We reconstructed phylogenetic relationships of the family Badidae using both mitochondrial and nuclear nucleotide sequence data to address badid systematics and to evaluate the role of vicariant speciation on their evolution and current distribution. Phylogenetic hypotheses were derived from complete cytochrome b (1140 base pairs) sequences of 33 individuals representing 13 badid species, and using three species of Nandidae as outgroups. Additionally, we sequenced the nuclear RAG1 (1473 base pairs) and Tmo-4C4 (511 base pairs) genes from each of the badid species and one representative of the outgroup. Our molecular data provide the first phylogenetic hypothesis of badid intrarelationships. Analysis of the mitochondrial and nuclear nucleotide sequence data sets resulted in well-supported trees, indicating a basal split between the genera Dario and Badis, and further supporting the division of the genus Badis into five species groups as suggested by a previous taxonomic revision of the Badidae. Within the genus Badis, mitochondrial and nuclear phylogenies differed in the relative position of B. kyar. We also used our molecular phylogeny to test a vicariant speciation hypothesis derived from geological evidence of large-scale changes in drainage patterns in the Miocene affecting the Irrawaddy– and Tsangpo–Brahmaputra drainages, in the southeastern Himalaya. Within both genera, Badis and Dario, we observed a divergence into Irrawaddy– and Tsangpo–Brahmaputra clades. Using a cytb substitution rate of 8.2 × 10−9 (substitutions × base pair−1 × year−1), we tentatively date this vicariant event at the Oligocene–Miocene boundary (19–24 Myr). It is concordant with a hypothesized paleo connection of the Tsangpo river with the Irrawaddy drainage that was most likely interrupted during Miocene orogenic events through tectonic uplifts in eastern Tibet. Our data, therefore, indicate a substantial role of vicariant-based speciation shaping the current distribution patterns of badids.

Introduction

The freshwater ichthyofauna of tropical Asia with around 2100 valid species, and an estimated total number of 3000 species is still poorly known (Lundberg et al., 2000). Recent research efforts that focused on new collections from previously un- or underexplored regions have added considerably to species numbers and towards a better understanding of the biodiversity of this highly endangered fauna (e.g., Kottelat, 2001). For example, until recently, the Indo-Burmese family Badidae (Teleostei, Perciformes) was considered to contain one single genus, and one to three species. New collections, and a taxonomic revision revealed that the family Badidae currently comprises 15 species, assigned to two genera Badis and Dario (Kullander and Britz, 2002).

In the past, the genus Badis was generally treated as a member of the family Nandidae (leaffishes) together with the genera Nandus, Polycentrus, Monocirrhus, Afronandus, and Polycentropsis (the genus Pristolepis had also occasionally been included in the nandids). Nandids are usually classified as a Percoidei family, although close relationships to the Anabantoidei (labyrinth fishes) or the Channoidei (snakeheads) have been postulated (Gosline, 1968, Gosline, 1971; Nelson, 1969; Rosen and Patterson, 1990). Based on morphological and behavioral data, a separate family, Badidae for Badis alone was erected by Barlow et al. (1968). Following Kullander and Britz (2002), the family Nandidae is now restricted to the genus Nandus and the genera Polycentrus, Monocirrhus, Afronandus, and Polycentropsis, formerly assigned to the Nandidae, are classified in the Polycentridae. Kullander and Britz (2002) hypothesized a sistergroup relationship of badids and nandids based on a uniquely shared derived character of the caudal skeleton.

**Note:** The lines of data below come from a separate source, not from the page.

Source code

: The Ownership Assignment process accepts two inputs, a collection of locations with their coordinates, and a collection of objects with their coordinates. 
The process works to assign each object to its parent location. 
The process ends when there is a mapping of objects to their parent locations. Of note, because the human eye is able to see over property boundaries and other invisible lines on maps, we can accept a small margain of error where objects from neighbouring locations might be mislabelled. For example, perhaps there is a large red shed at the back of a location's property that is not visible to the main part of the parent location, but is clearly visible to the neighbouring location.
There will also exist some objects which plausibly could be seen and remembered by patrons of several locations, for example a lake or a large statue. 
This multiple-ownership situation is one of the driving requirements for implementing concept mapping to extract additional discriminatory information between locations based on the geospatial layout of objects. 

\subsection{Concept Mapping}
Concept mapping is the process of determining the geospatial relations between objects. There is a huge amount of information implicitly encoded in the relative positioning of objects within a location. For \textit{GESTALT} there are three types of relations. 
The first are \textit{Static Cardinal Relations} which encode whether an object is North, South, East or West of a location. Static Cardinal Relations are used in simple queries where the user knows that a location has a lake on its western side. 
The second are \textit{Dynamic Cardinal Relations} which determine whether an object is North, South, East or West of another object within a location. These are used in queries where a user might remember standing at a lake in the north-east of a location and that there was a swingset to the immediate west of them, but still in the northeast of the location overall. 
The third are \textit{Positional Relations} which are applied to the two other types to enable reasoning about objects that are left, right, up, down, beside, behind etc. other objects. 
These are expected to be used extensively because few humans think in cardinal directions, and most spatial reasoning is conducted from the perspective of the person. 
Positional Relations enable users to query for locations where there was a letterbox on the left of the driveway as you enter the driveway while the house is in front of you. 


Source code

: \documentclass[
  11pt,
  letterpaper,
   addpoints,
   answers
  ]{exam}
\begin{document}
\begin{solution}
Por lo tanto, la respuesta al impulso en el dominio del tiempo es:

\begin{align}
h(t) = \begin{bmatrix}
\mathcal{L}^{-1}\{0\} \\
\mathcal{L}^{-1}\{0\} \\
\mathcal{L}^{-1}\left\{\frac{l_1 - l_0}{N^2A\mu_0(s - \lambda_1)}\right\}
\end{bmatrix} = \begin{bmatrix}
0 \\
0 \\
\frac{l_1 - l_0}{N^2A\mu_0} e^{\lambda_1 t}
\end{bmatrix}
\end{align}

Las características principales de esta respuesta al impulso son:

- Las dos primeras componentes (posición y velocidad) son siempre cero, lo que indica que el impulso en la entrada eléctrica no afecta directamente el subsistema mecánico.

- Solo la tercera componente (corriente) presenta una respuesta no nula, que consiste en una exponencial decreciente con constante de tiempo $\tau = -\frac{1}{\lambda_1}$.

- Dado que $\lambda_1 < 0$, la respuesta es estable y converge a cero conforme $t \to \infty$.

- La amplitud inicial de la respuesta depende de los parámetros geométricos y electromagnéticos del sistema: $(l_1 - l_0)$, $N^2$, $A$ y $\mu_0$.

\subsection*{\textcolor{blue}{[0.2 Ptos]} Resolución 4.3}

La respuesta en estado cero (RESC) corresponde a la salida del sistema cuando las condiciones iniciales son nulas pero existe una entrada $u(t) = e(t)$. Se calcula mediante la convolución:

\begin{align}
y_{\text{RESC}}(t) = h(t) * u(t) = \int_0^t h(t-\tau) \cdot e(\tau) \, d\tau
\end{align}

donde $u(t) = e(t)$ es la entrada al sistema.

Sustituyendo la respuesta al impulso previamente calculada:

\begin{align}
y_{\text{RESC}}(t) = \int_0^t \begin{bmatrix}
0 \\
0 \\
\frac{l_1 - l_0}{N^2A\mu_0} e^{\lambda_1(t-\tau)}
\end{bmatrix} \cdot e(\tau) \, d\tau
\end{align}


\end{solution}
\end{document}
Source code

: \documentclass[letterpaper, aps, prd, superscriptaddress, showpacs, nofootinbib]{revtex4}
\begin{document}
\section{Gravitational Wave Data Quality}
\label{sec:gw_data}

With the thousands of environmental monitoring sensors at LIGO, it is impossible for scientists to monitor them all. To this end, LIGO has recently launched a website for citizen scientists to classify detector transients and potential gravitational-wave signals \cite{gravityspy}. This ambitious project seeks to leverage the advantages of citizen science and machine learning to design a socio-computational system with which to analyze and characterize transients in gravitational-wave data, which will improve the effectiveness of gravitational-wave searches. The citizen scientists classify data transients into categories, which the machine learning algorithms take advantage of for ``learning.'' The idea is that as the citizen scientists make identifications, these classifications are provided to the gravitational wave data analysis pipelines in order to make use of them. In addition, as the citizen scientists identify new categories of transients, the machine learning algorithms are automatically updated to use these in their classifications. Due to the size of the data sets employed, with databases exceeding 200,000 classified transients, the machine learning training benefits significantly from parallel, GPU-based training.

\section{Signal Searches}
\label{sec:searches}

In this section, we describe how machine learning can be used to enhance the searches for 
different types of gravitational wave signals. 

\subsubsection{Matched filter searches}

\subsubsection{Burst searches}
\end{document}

Kullander and Britz (2002) based on external morphological characters, but mostly on information derived from color patterns, assigned the Badis species to five species groups: B. assamensis species group (B. assamensis and B. blosyrus), B. badis species group (B. badis, B. kanabos, B. chittagongis, and B. ferrarisi), B. corycaeus species group (B. corycaeus and B. pyema), B. ruber species group (B. ruber, B. siamensis, and B. khwae), and B. kyar. In their revision of the Badidae, Kullander and Britz (2002) also erected a new genus Dario with three species (D. dario, D. hysginon, and D. dayingensis) for small badid fishes with adult size below 25 mm, which are morphologically clearly distinct from Badis. Nevertheless, the phylogenetic relationships among the badid species, and species groups still remain unresolved.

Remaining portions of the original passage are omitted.